Yang lebih membuatnya kesal adalah ketenangan Zanna pada tubuhnya sendiri yang mengalami luka. Bagaimana bisa seorang perempuan yang cantik seperti ini bersikap biasa setelah jatuh dengan luka terbuka di bagian wajahnya.

"Apa kamu pusing?" tanya Dhika pada Zanna yang sekarang duduk di sebelahnya.

"Gak"

"Apa ada bagian tubuh lain yang terasa sakit sekarang?"

"Gak ada"

Zanna hanya menjawab singkat dan tidak menatap ke matanya ketika Dhika bertanya.

"Apa kakimu sakit?" tanya Dhika lagi lalu mencoba untuk menyentuh lutut adiknya. Tapi Zanna menepis tangannya dengan kasar dan menatapnya tajam.

"Mau apa?"

"Aku ingin memeriksa kakimu. Lututmu tadi membentur lantai"

"Gak ada yang sakit. Tadi udah aku bilang gak ada yang sakit!"

Zanna menjawab dengan berteriak, semakin membuat emosi Dhika tersulut. Dia menghentikan mobilnya di pinggir jalan dan melihat adiknya.

"Biar kakak periksa sendiri"

Dhika mulai memegang paha Zanna dan menerima penolakan keras dari anak perempuan itu.

"Ehh Ehhh. Ngapain. Ini pelecehan"

"Pelecehan apa? Aku kakakmu. Aku harus memastikan tidak ada luka lain sebelum terlalu jauh dari rumah sakit"

Dhika tidak peduli dengan keluhan dan pekikan adiknya. Dia harus memastikan. harus. Karena Zanna tidak mau tinggal di rumahnya. Dia takut kalau terjadi sesuatu saat dia tidak ada di sebelah adiknya itu.

Tapi kekuatannya ada diluar batas. Dia tanpa sengaja menarik kemeja kerja adiknya dan membuat dua kancing lepas begitu saja. Sebuah mobil lewat dan menyinari sesuatu yang belum pernah Dhika lihat sebelumnya pada tubuh adiknya. Dia tidak tahu berapa lama memandangi sesuatu yang sepertinya kenyal dan penuh itu. Lalu tersadar setelah menerima tamparan, lagi dari adiknya.

"Gila ya!!!"

Dhika kembali ke kursinya, duduk dengan tegak melihat ke arah jalan dan berusaha bernapas dengan normal. Tidak ada kata yang terucap selama beberapa menit. Hanya suara baju bergemerisik. Pertanda Zanna sedang berusaha menutup bagian itu dengan jaket tipisnya.

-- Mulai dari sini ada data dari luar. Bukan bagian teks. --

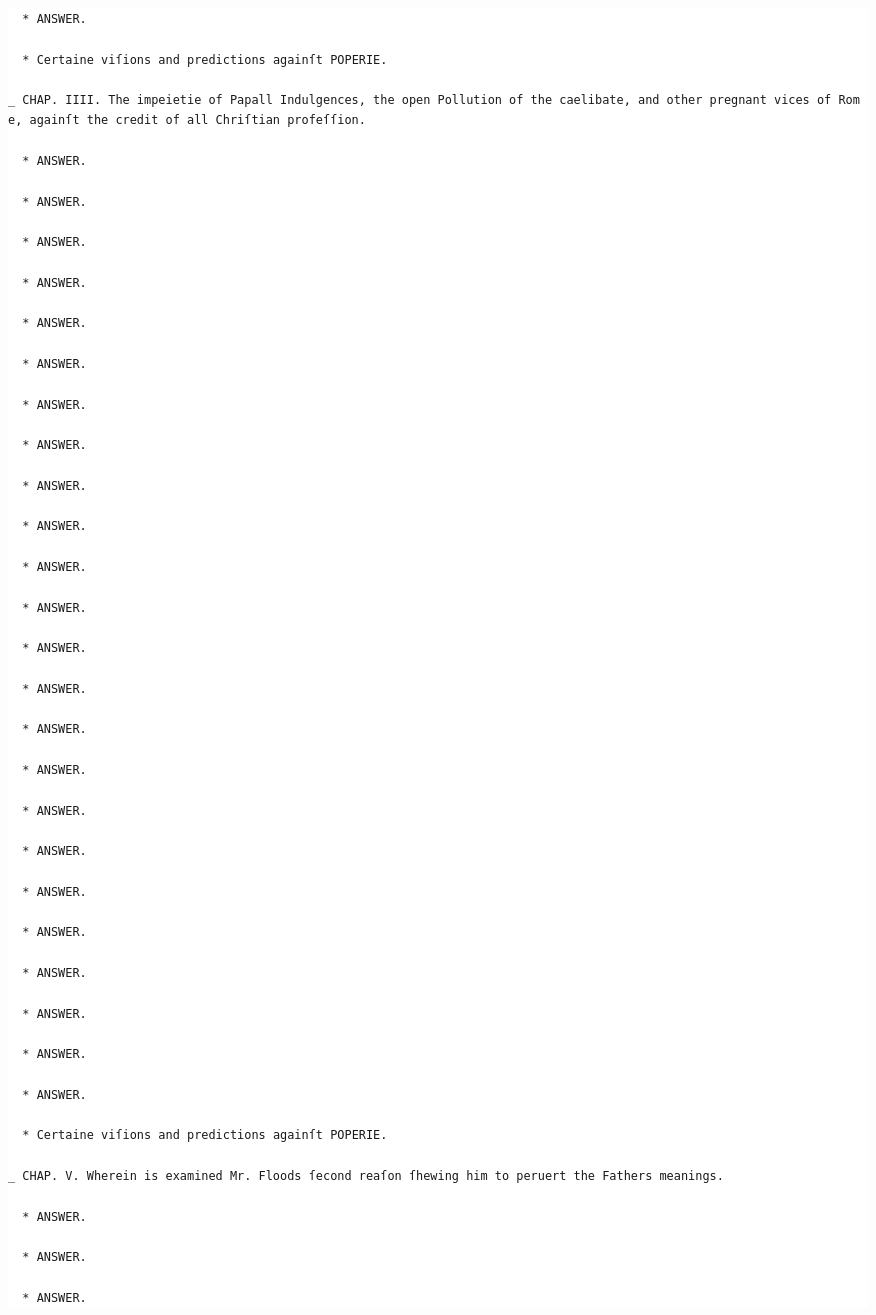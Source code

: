      * ANSWER.

      * Certaine viſions and predictions againſt POPERIE.

    _ CHAP. IIII. The impeietie of Papall Indulgences, the open Pollution of the caelibate, and other pregnant vices of Rome, againſt the credit of all Chriſtian profeſſion.

      * ANSWER.

      * ANSWER.

      * ANSWER.

      * ANSWER.

      * ANSWER.

      * ANSWER.

      * ANSWER.

      * ANSWER.

      * ANSWER.

      * ANSWER.

      * ANSWER.

      * ANSWER.

      * ANSWER.

      * ANSWER.

      * ANSWER.

      * ANSWER.

      * ANSWER.

      * ANSWER.

      * ANSWER.

      * ANSWER.

      * ANSWER.

      * ANSWER.

      * ANSWER.

      * ANSWER.

      * Certaine viſions and predictions againſt POPERIE.

    _ CHAP. V. Wherein is examined Mr. Floods ſecond reaſon ſhewing him to peruert the Fathers meanings.

      * ANSWER.

      * ANSWER.

      * ANSWER.
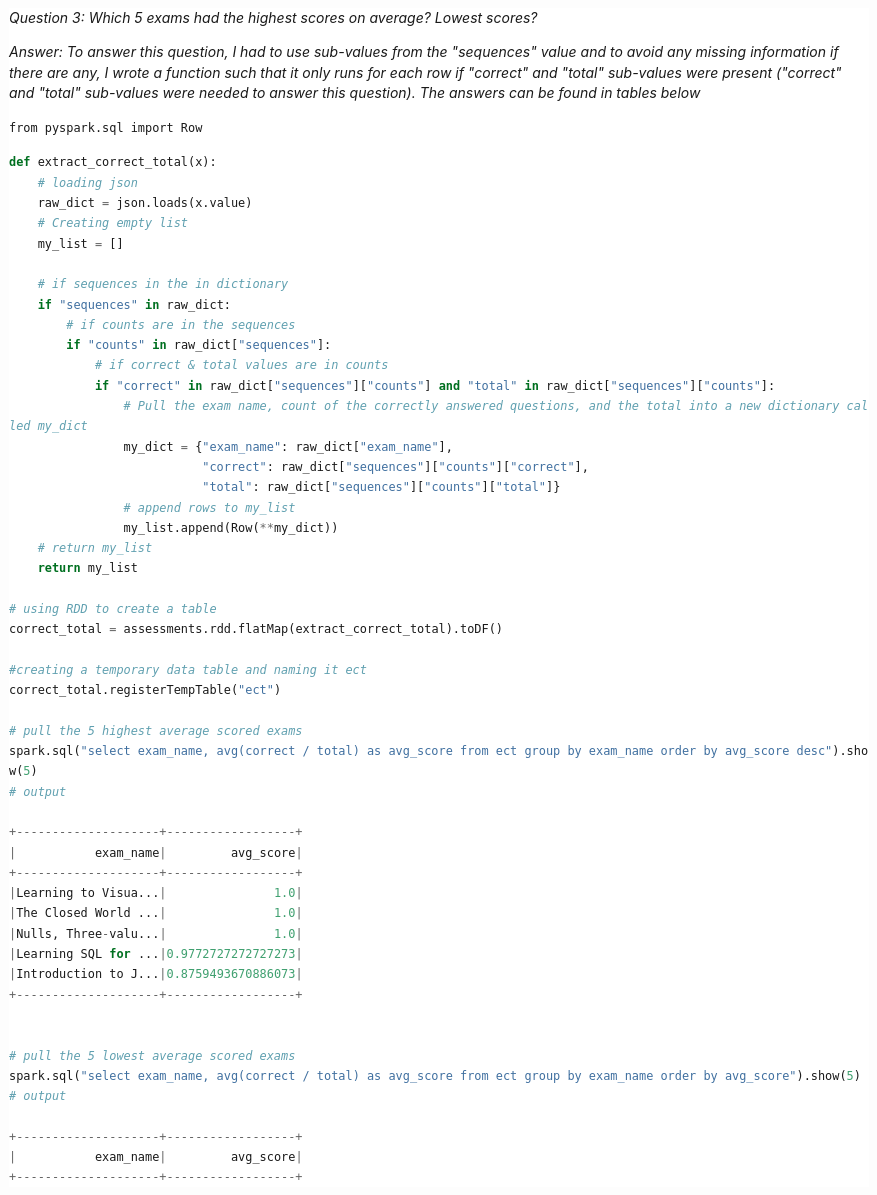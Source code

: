 *Question 3: Which 5 exams had the highest scores on average? Lowest scores?*

*Answer: To answer this question, I had to use sub-values from the "sequences" value and to avoid any missing information if there are any, I wrote a function such that it only runs for each row if "correct" and "total" sub-values were present ("correct" and "total" sub-values were needed to answer this question). The answers can be found in tables below*

```
from pyspark.sql import Row
```

```python
def extract_correct_total(x):
    # loading json
    raw_dict = json.loads(x.value)
    # Creating empty list
    my_list = []
    
    # if sequences in the in dictionary
    if "sequences" in raw_dict:
        # if counts are in the sequences
        if "counts" in raw_dict["sequences"]:
            # if correct & total values are in counts
            if "correct" in raw_dict["sequences"]["counts"] and "total" in raw_dict["sequences"]["counts"]:
                # Pull the exam name, count of the correctly answered questions, and the total into a new dictionary called my_dict   
                my_dict = {"exam_name": raw_dict["exam_name"],
                           "correct": raw_dict["sequences"]["counts"]["correct"], 
                           "total": raw_dict["sequences"]["counts"]["total"]}
                # append rows to my_list
                my_list.append(Row(**my_dict))
    # return my_list
    return my_list

# using RDD to create a table 
correct_total = assessments.rdd.flatMap(extract_correct_total).toDF()

#creating a temporary data table and naming it ect
correct_total.registerTempTable("ect")

# pull the 5 highest average scored exams
spark.sql("select exam_name, avg(correct / total) as avg_score from ect group by exam_name order by avg_score desc").show(5)
# output

+--------------------+------------------+
|           exam_name|         avg_score|
+--------------------+------------------+
|Learning to Visua...|               1.0|
|The Closed World ...|               1.0|
|Nulls, Three-valu...|               1.0|
|Learning SQL for ...|0.9772727272727273|
|Introduction to J...|0.8759493670886073|
+--------------------+------------------+


# pull the 5 lowest average scored exams
spark.sql("select exam_name, avg(correct / total) as avg_score from ect group by exam_name order by avg_score").show(5)
# output

+--------------------+------------------+
|           exam_name|         avg_score|
+--------------------+------------------+
```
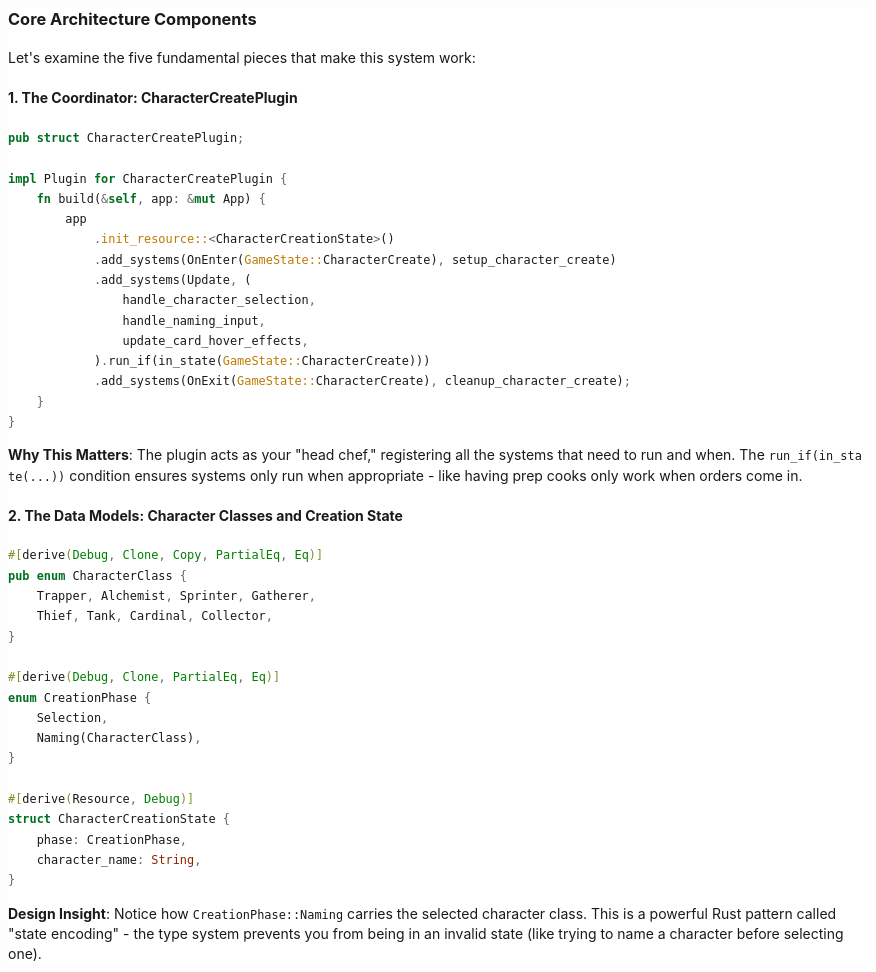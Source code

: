 ### Core Architecture Components

Let's examine the five fundamental pieces that make this system work:

#### 1. The Coordinator: CharacterCreatePlugin

```rust  
pub struct CharacterCreatePlugin;

impl Plugin for CharacterCreatePlugin {
    fn build(&self, app: &mut App) {
        app
            .init_resource::<CharacterCreationState>()
            .add_systems(OnEnter(GameState::CharacterCreate), setup_character_create)
            .add_systems(Update, (
                handle_character_selection,
                handle_naming_input,
                update_card_hover_effects,
            ).run_if(in_state(GameState::CharacterCreate)))
            .add_systems(OnExit(GameState::CharacterCreate), cleanup_character_create);
    }
}
```

**Why This Matters**: The plugin acts as your "head chef," registering all the systems that need to run and when. The `run_if(in_state(...))` condition ensures systems only run when appropriate - like having prep cooks only work when orders come in.

#### 2. The Data Models: Character Classes and Creation State

```rust
#[derive(Debug, Clone, Copy, PartialEq, Eq)]
pub enum CharacterClass {
    Trapper, Alchemist, Sprinter, Gatherer,
    Thief, Tank, Cardinal, Collector,
}

#[derive(Debug, Clone, PartialEq, Eq)]
enum CreationPhase {
    Selection,
    Naming(CharacterClass),
}

#[derive(Resource, Debug)]
struct CharacterCreationState {
    phase: CreationPhase,
    character_name: String,
}
```

**Design Insight**: Notice how `CreationPhase::Naming` carries the selected character class. This is a powerful Rust pattern called "state encoding" - the type system prevents you from being in an invalid state (like trying to name a character before selecting one).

Sepuluh tahun lalu Zanna memasuki masa puber yang begitu berat. Adiknya itu memiliki badan yang lumayan besar. Tapi semua bagian tubuh Zanna besar, bukan hanya bagian itu saja. Kenapa sekarang setelah dewasa. Badan Zanna mengecil dan bagian itu terlihat besar? Dhika yakin Zanna tidak mungkin melakukan prosedur apapun untuk memperbesar bagian apapun di tubuhnya. Lalu, kenapa tadi besar sekali? Mungkin lebih besar dari telapak tangan Dhika. Atau cukup di telapak tangannya? Tanpa terasa salah satu tangan Dhika meremas setir mobil kuat-kuat.

"Kamu ... operasi ya?' tanyanya tanpa basa-basi dan menerima sebuah pukulan tepat di belakang kepala.

Keras sekali sampai Dhika yakin kalau Zanna memang baik-baik saja. Otaknya sekarang yang mungkin rusak.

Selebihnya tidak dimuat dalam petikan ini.